In the light of Britain’s exit from the EU today, we reprint here a statement on the Scottish Left and the European Union that was adopted by the Scottish Socialist Party in the run-up to 2009 European election.

Voters who want an isolationist Britain will be spoiled for choice in the European elections on June 4th. On the far right, the BNP and UKIP both demand an independent Britain. Left of centre parties that want British withdrawal include Arthur Scargill’s Socialist Labour Party and the NO2EU Yes To Democracy coalition. While these four parties promote British independence, the Free Scotland Party campaigns for an independent Scotland outside the European Union.

What should be the attitude of Scottish socialists towards Europe? Should the left back British separatism? And does the ‘NO2EU Yes To Democracy’ represent a progressive step forward?

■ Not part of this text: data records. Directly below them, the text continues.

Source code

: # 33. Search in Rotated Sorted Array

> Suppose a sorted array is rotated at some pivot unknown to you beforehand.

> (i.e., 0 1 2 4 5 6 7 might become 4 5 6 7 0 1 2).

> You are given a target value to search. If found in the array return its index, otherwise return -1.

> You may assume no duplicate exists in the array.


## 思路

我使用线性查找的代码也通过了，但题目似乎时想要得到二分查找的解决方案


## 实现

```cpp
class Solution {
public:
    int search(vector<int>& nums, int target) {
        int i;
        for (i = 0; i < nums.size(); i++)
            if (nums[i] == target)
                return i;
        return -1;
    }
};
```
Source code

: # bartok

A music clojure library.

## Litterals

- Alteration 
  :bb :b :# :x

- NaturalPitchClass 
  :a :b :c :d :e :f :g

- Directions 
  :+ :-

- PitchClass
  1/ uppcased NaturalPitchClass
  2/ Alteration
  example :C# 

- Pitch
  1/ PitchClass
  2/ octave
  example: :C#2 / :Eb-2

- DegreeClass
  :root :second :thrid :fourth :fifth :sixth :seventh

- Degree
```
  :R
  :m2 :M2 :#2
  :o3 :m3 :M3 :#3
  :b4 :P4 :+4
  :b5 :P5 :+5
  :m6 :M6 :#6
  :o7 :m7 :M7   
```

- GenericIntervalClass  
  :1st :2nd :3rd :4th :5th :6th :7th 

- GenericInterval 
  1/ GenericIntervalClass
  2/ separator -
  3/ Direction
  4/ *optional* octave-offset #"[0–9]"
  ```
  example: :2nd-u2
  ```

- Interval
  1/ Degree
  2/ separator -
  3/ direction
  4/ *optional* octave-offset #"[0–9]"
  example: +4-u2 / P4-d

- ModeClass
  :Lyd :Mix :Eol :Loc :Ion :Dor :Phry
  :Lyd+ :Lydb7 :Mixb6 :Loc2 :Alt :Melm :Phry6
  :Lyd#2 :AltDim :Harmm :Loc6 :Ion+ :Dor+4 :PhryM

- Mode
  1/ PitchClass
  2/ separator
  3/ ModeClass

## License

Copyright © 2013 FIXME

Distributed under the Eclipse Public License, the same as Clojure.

The Scottish Socialist Party has always rejected the Union Jack-waving Europhobia of the Tory right. We are a pro-European party, and believe in working with progressive and left wing forces across Europe to resist and defy every directive and piece of legislation from Brussels or Strasbourg which damages the rights and conditions of working people.

For a people’s Europe

In the 2004 European election, the SSP manifesto argued for a social Europe, and pledged to fight alongside the wider European left for range of radical reforms, including:

  • A continent-wide minimum wage
  • A continent-wide minimum pension
  • A continent-wide wealth tax
  • A continent-wide minimum level of Corporation Tax
  • A nuclear free Europe
  • Tougher European Directives on carbon emissions, pollution and toxic chemicals
  • A Corporate Accountability Directive to force company directors to become accountable for the social and environmental impact of their business’s activities.
  • A European-wide publicly owned, intergrated, rail, bus and ferry network as a an efficient and inexpensive alternative to air travel
  • The replacement of the Common Agricultural Policy with a scheme that shifts the balance of farming subsidies towards subsistence farmers, crofters, organic farmers and other local producers.

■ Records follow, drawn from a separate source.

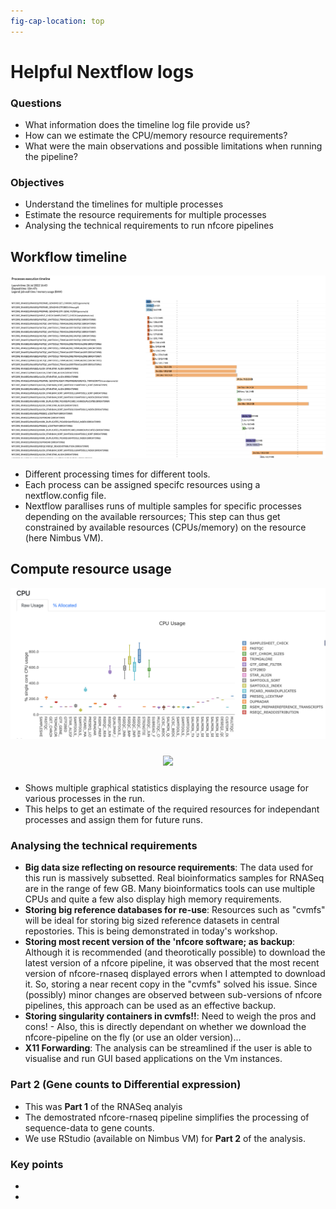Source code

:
 ```yaml
---
fig-cap-location: top
---
```


# Helpful Nextflow logs


<div class="questions">

### Questions

- What information does the timeline log file provide us?
- How can we estimate the CPU/memory resource requirements?
- What were the main observations and possible limitations when running the pipeline?
</div>  

<div class="objectives">

### Objectives

- Understand the timelines for multiple processes
- Estimate the resource requirements for multiple processes
- Analysing the technical requirements to run nfcore pipelines

</div>  


## Workflow timeline 

![The samplesheet](/fig/timeline.png)

- Different processing times for different tools.
- Each process can be assigned specifc resources using a nextflow.config file.
- Nextflow parallises runs of multiple samples for specific processes depending on the available rersources; This step can thus get constrained by available resources (CPUs/memory) on the resource (here Nimbus VM).


## Compute resource usage 
![The samplesheet](/fig/cpu_usage.png)

<p align="center">
<img src="{{ page.root }}/fig/memory_usage.png" style="margin:10px;height:500px"/>
</p>

- Shows multiple graphical statistics displaying the resource usage for various processes in the run.
- This helps to get an estimate of the required resources for independant processes and assign them for future runs.


### Analysing the technical requirements
- **Big data size reflecting on resource requirements**: The data used for this run is massively subsetted. Real bioinformatics samples for RNASeq are in the range of few GB. Many bioinformatics tools can use multiple CPUs and quite a few also display high memory requirements.
- **Storing big reference databases for re-use**: Resources such as "cvmfs" will be ideal for storing big sized reference datasets in central repostories. This is being demonstrated in today's workshop.
- **Storing most recent version of the 'nfcore software; as backup**: Although it is recommended (and theorotically possible) to download the latest version of a nfcore pipeline, it was observed that the most recent version of nfcore-rnaseq displayed errors when I attempted to download it. So, storing a near recent copy in the "cvmfs" solved his issue. Since (possibly) minor changes are observed between sub-versions of nfcore pipelines, this approach can be used as an effective backup.
- **Storing singularity containers in cvmfs!!**: Need to weigh the pros and cons! - Also,  this is directly dependant on whether we download the nfcore-pipeline on the fly (or use an older version)...
- **X11 Forwarding**: The analysis can be streamlined if the user is able to visualise and run GUI based applications on the Vm instances.


### Part 2 (Gene counts to Differential expression)
* This was **Part 1** of the RNASeq analyis
* The demostrated nfcore-rnaseq pipeline simplifies the processing of sequence-data to gene counts.
* We use RStudio (available on Nimbus VM) for **Part 2** of the analysis.




<div class="keypoints">

### Key points

- 
- 

</div>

At the same time, we were – and remain – highly critical of the top-down, bureaucratic structures of the European Union. Institutions like the European Commission are unelected and unaccountable. Under the guise of open competitive tendering, the Commission has driven forward a privatisation agenda, which now threatens the existence of Scotland’s publicly-owned, lifeline ferry company, Calmac. The Scottish Socialist Party believes that the Scottish Government should defy any European-driven initiatives to impose privatisation on any of Scotland’s public services.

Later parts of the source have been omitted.